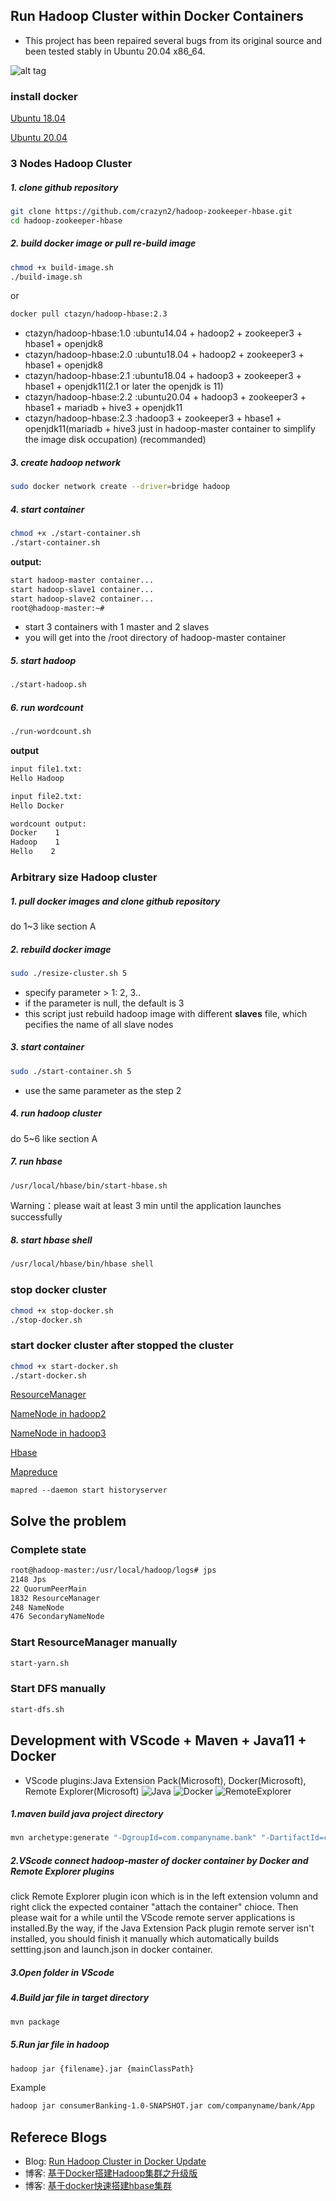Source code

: ## Run Hadoop Cluster within Docker Containers
- This project has been repaired several bugs from its original source and been tested stably in Ubuntu 20.04 x86_64.



![alt tag](hadoop-cluster-docker.png)
### install docker

[Ubuntu 18.04](https://cloud.tencent.com/developer/article/1619824 "ubuntu 18.04")

[Ubuntu 20.04](https://zhuanlan.zhihu.com/p/142034323 "ubuntu 20.04")

### 3 Nodes Hadoop Cluster


##### 1. clone github repository

```bash
git clone https://github.com/crazyn2/hadoop-zookeeper-hbase.git
cd hadoop-zookeeper-hbase
```

##### 2. build docker image or pull re-build image

```bash
chmod +x build-image.sh
./build-image.sh
```
or
```bash
docker pull ctazyn/hadoop-hbase:2.3
```
- ctazyn/hadoop-hbase:1.0 :ubuntu14.04 + hadoop2 + zookeeper3 + hbase1 + openjdk8
- ctazyn/hadoop-hbase:2.0 :ubuntu18.04 + hadoop2 + zookeeper3 + hbase1 + openjdk8
- ctazyn/hadoop-hbase:2.1 :ubuntu18.04 + hadoop3 + zookeeper3 + hbase1 + openjdk11(2.1 or later the openjdk is 11)
- ctazyn/hadoop-hbase:2.2 :ubuntu20.04 + hadoop3 + zookeeper3 + hbase1 + mariadb + hive3 + openjdk11
- ctazyn/hadoop-hbase:2.3 :hadoop3 + zookeeper3 + hbase1 + openjdk11(mariadb + hive3 just in hadoop-master container to simplify the image disk occupation) (recommanded)
##### 3. create hadoop network

```bash
sudo docker network create --driver=bridge hadoop
```

##### 4. start container

```bash
chmod +x ./start-container.sh
./start-container.sh
```

**output:**

```bash
start hadoop-master container...
start hadoop-slave1 container...
start hadoop-slave2 container...
root@hadoop-master:~# 
```
- start 3 containers with 1 master and 2 slaves
- you will get into the /root directory of hadoop-master container

##### 5. start hadoop

```bash
./start-hadoop.sh
```

##### 6. run wordcount

```bash
./run-wordcount.sh
```

**output**

```bash
input file1.txt:
Hello Hadoop

input file2.txt:
Hello Docker

wordcount output:
Docker    1
Hadoop    1
Hello    2
```

### Arbitrary size Hadoop cluster

##### 1. pull docker images and clone github repository

do 1~3 like section A

##### 2. rebuild docker image

```bash
sudo ./resize-cluster.sh 5
```
- specify parameter > 1: 2, 3..
- if the parameter is null, the default is 3
- this script just rebuild hadoop image with different **slaves** file, which pecifies the name of all slave nodes


##### 3. start container

```bash
sudo ./start-container.sh 5
```
- use the same parameter as the step 2

##### 4. run hadoop cluster 

do 5~6 like section A

##### 7. run hbase
```bash
/usr/local/hbase/bin/start-hbase.sh
```
Warning：please wait at least 3 min until the application launches successfully


##### 8. start hbase shell
```bash
/usr/local/hbase/bin/hbase shell
``` 
### stop docker cluster
```bash
chmod +x stop-docker.sh
./stop-docker.sh
```
### start docker cluster after stopped the cluster
```bash
chmod +x start-docker.sh
./start-docker.sh

```
[ResourceManager](http://127.0.0.1:8088)

[NameNode in hadoop2](http://127.0.0.1:50700)

[NameNode in hadoop3](http://127.0.0.1:9870)

[Hbase](http://127.0.0.1:16010)

[Mapreduce](http://127.0.0.1:19888)
```
mapred --daemon start historyserver
```
## Solve the problem
### Complete state
```bash
root@hadoop-master:/usr/local/hadoop/logs# jps
2148 Jps
22 QuorumPeerMain
1832 ResourceManager
248 NameNode
476 SecondaryNameNode
```
### Start ResourceManager manually
```bash
start-yarn.sh
```
### Start DFS manually
```bash
start-dfs.sh
```
## Development with VScode + Maven + Java11 + Docker
- VScode plugins:Java Extension Pack(Microsoft), Docker(Microsoft), Remote Explorer(Microsoft)
![Java](MavenJava.png)
![Docker](Docker.png)
![RemoteExplorer](RemoteExplorer.png)
##### 1.maven build java project directory
```bash
mvn archetype:generate "-DgroupId=com.companyname.bank" "-DartifactId=consumerBanking" "-DarchetypeArtifactId=maven-archetype-quickstart" "-DinteractiveMode=false"
```
##### 2.VScode connect hadoop-master of docker container by Docker and Remote Explorer plugins
click Remote Explorer plugin icon which is in the left extension volumn and right click the expected container "attach the container" chioce.
Then please wait for a while until the VScode remote server applications is installed.By the way, if the Java Extension Pack plugin remote server isn't installed, you should finish it manually which automatically builds settting.json and launch.json in docker container.
##### 3.Open folder in VScode
##### 4.Build jar file in target directory
```bash
mvn package
```
##### 5.Run jar file in hadoop
```bash
hadoop jar {filename}.jar {mainClassPath}
```
Example
``` bash
hadoop jar consumerBanking-1.0-SNAPSHOT.jar com/companyname/bank/App
```
## Referece Blogs
- Blog: [Run Hadoop Cluster in Docker Update](http://kiwenlau.com/2016/06/26/hadoop-cluster-docker-update-english/)
- 博客: [基于Docker搭建Hadoop集群之升级版](http://kiwenlau.com/2016/06/12/160612-hadoop-cluster-docker-update/)
- 博客: [基于docker快速搭建hbase集群](https://www.cnblogs.com/xiao987334176/p/13230925.html)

______

◆ **What is needed**: For the string "update", return every line of the data where it appears.

◆ **Output for this exercise**:
- Blog: [Run Hadoop Cluster in Docker Update](http://kiwenlau.com/2016/06/26/hadoop-cluster-docker-update-english/)
- 博客: [基于Docker搭建Hadoop集群之升级版](http://kiwenlau.com/2016/06/12/160612-hadoop-cluster-docker-update/)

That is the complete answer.